For many reasons, the use of nitrous oxide in anesthesia practice is declining primarily because it is an ozone depleting green house gas.2 Some of the environmental concerns may be becoming less of a concern with the discovery that most medical nitrous oxide waste is the result of leaky hospital pipelines rather than during administration in the ORs.3 Switching to E cylinder tanked nitrous may significantly limit waste. Nevertheless, it is worth remembering that most (> 95%) nitrous oxide in the atmosphere come from agricultural and not medical sources.
Send your thoughts and comments to Myron who will post in a Friday reader response.
References
1. Miodownik M. Revolution in the air: how laughing gas changed the world. The Guardian2024.

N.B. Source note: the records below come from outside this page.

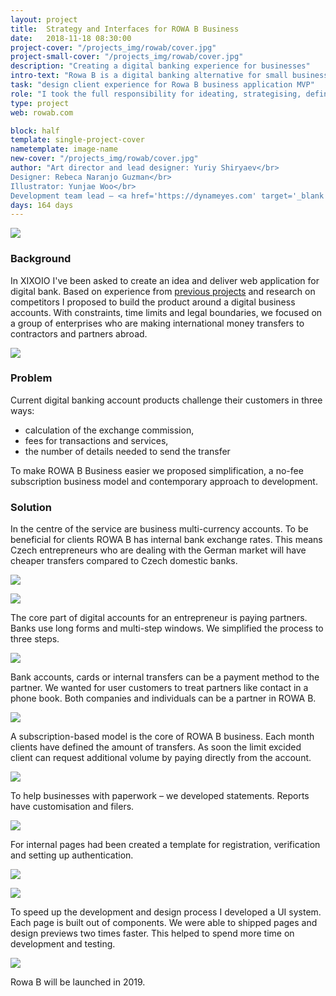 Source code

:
 ```yaml
---
layout: project
title:  Strategy and Interfaces for ROWA B Business
date:   2018-11-18 08:30:00
project-cover: "/projects_img/rowab/cover.jpg"
project-small-cover: "/projects_img/rowab/cover.jpg"
description: "Creating a digital banking experience for businesses"
intro-text: "Rowa B is a digital banking alternative for small businesses in Europe. We aimed to deliver a modern web experience for entrepreneurs who are working with international partners. Leading the in-house team of developers and designers I delivered the first version of the cabinet as a web application."
task: "design client experience for Rowa B business application MVP"
role: "I took the full responsibility for ideating, strategising, defining and designing the final result of the product. Alongside, I have managed a visual designer for producing branding, illustrator for preparing suitable materials and copywriters for describing an idea in written form."
type: project
web: rowab.com

block: half
template: single-project-cover
nametemplate: image-name
new-cover: "/projects_img/rowab/cover.jpg"
author: "Art director and lead designer: Yuriy Shiryaev</br>
Designer: Rebeca Naranjo Guzman</br>
Illustrator: Yunjae Woo</br>
Development team lead – <a href='https://dynameyes.com' target='_blank'>Geronimo Matias</a>"
days: 164 days
---
```


<span class="p900">![](/projects_img/rowab/cover2.png)</span>

### Background

In XIXOIO I've been asked to create an idea and deliver web application for digital bank. Based on experience from <a href="/projects/2017-04-24-mp-world.html" target="_blank">previous projects</a> and research on competitors I proposed to build the product around a digital business accounts. With constraints, time limits and legal boundaries, we focused on a group of enterprises who are making international money transfers to contractors and partners abroad.

<span class="pshadow p1000">![](/projects_img/rowab/account.png)</span>

### Problem  

Current digital banking account products challenge their customers in three ways:

- calculation of the exchange commission,
- fees for transactions and services,
- the number of details needed to send the transfer

To make ROWA B Business easier we proposed simplification, a no-fee subscription business model and contemporary approach to development.

### Solution

In the centre of the service are business multi-currency accounts. To be beneficial for clients ROWA B has internal bank exchange rates. This means Czech entrepreneurs who are dealing with the German market will have cheaper transfers compared to Czech domestic banks.

<span class="pshadow p1000">![](/projects_img/rowab/single-account.png)</span>

<span class="p800">![](/projects_img/rowab/login.jpg)</span>

The core part of digital accounts for an entrepreneur is paying partners. Banks use long forms and multi-step windows. We simplified the process to three steps.

<span class="pshadow p900">![](/projects_img/rowab/sending.gif)</span>

Bank accounts, cards or internal transfers can be a payment method to the partner. We wanted for user customers to treat partners like contact in a phone book. Both companies and individuals can be a partner in ROWA B.

<span class="pshadow p1000">![](/projects_img/rowab/partners.png)</span>

A subscription-based model is the core of  ROWA B business. Each month clients have defined the amount of transfers. As soon the limit excided client can request additional volume by paying directly from the account.

<span class="pshadow p800">![](/projects_img/rowab/pricing.png)</span>

To help businesses with paperwork – we developed statements. Reports have customisation and filers.

<span class="pshadow p1000">![](/projects_img/rowab/statement.png)</span>

For internal pages had been created a template for registration, verification and setting up authentication.

<span class="p1000">![](/projects_img/rowab/verification.jpg)</span>

<span class="p1000">![](/projects_img/rowab/email.jpg)</span>

To speed up the development and design process I developed a UI system. Each page is built out of components. We were able to shipped pages and design previews two times faster. This helped to spend more time on development and testing.

<span class="p800">![](/projects_img/rowab/elements.jpg)</span>

Rowa B will be launched in 2019.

2. Ravishankara AR, Daniel JS, Portmann RW. Nitrous oxide (N2O): the dominant ozone-depleting substance emitted in the 21st century. Science 2009;326(5949):123-5. (In eng). DOI: 10.1126/science.1176985.
3. Hansen EE, Chiem JL, Righter-Foss K, et al. Project SPRUCE: Saving Our Planet by Reducing Carbon Emissions, a Pediatric Anesthesia Sustainability Quality Improvement Initiative. Anesthesia and analgesia 2023;137(1):98-107. (In eng). DOI: 10.1213/ane.0000000000006421.
Dr. Schreiner and Dr. Yaster, thank you for your succinct and accurate history of the medical use of Nitrous Oxide and Ether. I appreciate the omission of He Who Must Not Be Named: Craw***d L**g. While Morton’s behavior was certainly less than, magnanimous, it was at least true, and not “Ah, um, yes, well I have been using that for years but didn’t tell anyone.” I think it’s important that younger anesthesia providers know about the advent of a pioneering discovery in Medicine.